Debata nad tożsamością Plutona, obiektu o masie równej czterem setnym masy Ziemi, ciągnie się już dziesięciolecia. Nasiliła się w 2003 r., gdy astronomowie odkryli "dziesiątą planetę Układu Słonecznego", nazwana UB 313 (lub Xena). Jest to jedno z kilkunastu ciał niebieskich w Układzie Słonecznym, większych od Plutona.

Xena i Pluton to duże bryły lodu, krążące za Neptunem w tzw. Pasie Kuipera. Średnicę Xeny szacuje się na około 2.400 km - to około 5 proc. więcej od średnicy Plutona.

Gingerich przewodniczy komitetowi, który poproszono o ustalenie definicji planety i ogłoszenie wyników tej pracy na walnym zgromadzeniu IAU, które trwa od 14 do 25 sierpnia.

Od samego początku zgromadzenia emocje sięgają szczytu. Część naukowców apeluje do Gingericha, aby nie dopuścił do degradacji Plutona, bo pociągnie to niepotrzebne zmiany w podręcznikach fizyki i astronomii, a poza tym "wprowadzi chaos w nasze rozumienie Kosmosu". Są i tacy, którym podoba się idea zmian w obecnych poglądach na Wszechświat.

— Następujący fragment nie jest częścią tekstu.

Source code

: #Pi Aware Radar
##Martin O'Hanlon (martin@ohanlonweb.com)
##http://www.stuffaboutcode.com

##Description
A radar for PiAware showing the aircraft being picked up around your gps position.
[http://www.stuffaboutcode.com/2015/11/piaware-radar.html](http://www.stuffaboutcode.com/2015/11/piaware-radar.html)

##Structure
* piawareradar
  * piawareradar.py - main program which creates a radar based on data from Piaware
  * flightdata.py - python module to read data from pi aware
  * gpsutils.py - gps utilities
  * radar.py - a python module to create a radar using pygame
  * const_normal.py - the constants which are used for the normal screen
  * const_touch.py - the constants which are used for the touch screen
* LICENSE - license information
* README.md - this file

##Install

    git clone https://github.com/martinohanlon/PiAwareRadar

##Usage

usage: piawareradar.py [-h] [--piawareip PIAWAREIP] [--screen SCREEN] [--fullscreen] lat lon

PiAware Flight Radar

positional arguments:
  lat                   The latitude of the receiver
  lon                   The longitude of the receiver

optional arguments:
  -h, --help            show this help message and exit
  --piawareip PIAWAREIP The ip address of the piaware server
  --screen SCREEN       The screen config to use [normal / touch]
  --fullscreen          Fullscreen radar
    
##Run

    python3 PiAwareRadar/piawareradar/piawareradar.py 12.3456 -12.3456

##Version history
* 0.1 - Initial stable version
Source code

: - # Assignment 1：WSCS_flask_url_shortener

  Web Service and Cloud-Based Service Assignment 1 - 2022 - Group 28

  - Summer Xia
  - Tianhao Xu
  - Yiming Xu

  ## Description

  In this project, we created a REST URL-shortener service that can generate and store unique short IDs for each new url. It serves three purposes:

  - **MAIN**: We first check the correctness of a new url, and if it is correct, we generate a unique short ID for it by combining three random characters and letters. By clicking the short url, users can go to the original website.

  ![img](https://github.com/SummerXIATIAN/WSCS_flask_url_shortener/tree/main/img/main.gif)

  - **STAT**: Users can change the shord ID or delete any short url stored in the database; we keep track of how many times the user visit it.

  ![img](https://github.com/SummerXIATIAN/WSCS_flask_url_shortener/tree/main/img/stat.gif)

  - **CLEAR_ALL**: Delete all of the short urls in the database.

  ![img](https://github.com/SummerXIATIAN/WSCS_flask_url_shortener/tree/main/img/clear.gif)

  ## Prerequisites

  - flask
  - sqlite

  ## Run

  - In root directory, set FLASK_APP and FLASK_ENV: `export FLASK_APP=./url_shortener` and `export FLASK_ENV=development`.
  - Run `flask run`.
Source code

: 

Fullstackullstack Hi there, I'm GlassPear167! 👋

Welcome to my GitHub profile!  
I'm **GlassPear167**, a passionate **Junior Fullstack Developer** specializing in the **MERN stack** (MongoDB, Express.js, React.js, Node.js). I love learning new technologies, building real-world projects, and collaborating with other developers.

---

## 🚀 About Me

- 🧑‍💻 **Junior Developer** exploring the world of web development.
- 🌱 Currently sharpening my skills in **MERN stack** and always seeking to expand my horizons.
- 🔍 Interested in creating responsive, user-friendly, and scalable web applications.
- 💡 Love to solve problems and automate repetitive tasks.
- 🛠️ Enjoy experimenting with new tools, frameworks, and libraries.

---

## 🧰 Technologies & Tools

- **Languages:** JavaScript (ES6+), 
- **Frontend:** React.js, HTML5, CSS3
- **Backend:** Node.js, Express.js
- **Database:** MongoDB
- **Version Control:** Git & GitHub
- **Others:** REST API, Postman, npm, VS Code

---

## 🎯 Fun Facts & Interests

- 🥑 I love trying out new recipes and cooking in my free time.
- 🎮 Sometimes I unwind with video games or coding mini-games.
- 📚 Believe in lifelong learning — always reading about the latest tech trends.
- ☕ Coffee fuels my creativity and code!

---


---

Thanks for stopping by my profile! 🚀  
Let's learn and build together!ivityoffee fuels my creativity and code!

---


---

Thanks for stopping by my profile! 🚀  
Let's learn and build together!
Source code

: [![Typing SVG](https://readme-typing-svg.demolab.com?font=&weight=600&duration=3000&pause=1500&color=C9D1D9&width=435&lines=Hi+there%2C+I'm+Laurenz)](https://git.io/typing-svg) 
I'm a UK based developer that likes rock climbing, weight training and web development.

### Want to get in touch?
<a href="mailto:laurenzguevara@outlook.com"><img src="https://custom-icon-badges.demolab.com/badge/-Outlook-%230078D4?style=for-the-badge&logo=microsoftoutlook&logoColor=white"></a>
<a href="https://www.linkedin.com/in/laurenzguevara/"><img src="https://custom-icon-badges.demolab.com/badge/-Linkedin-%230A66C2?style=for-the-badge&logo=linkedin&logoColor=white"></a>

Na razie Gingerich nie zdradza wyników pracy swojego siedmioosobowego zespołu. Inni naukowcy spekulują, że może paść propozycja stworzenia nowej klasy planet, która objęłaby większe ciała niebieskie takie jak Xena i Pluton, ale którym wielkością daleko jest do "tradycyjnie" pojmowanych planet.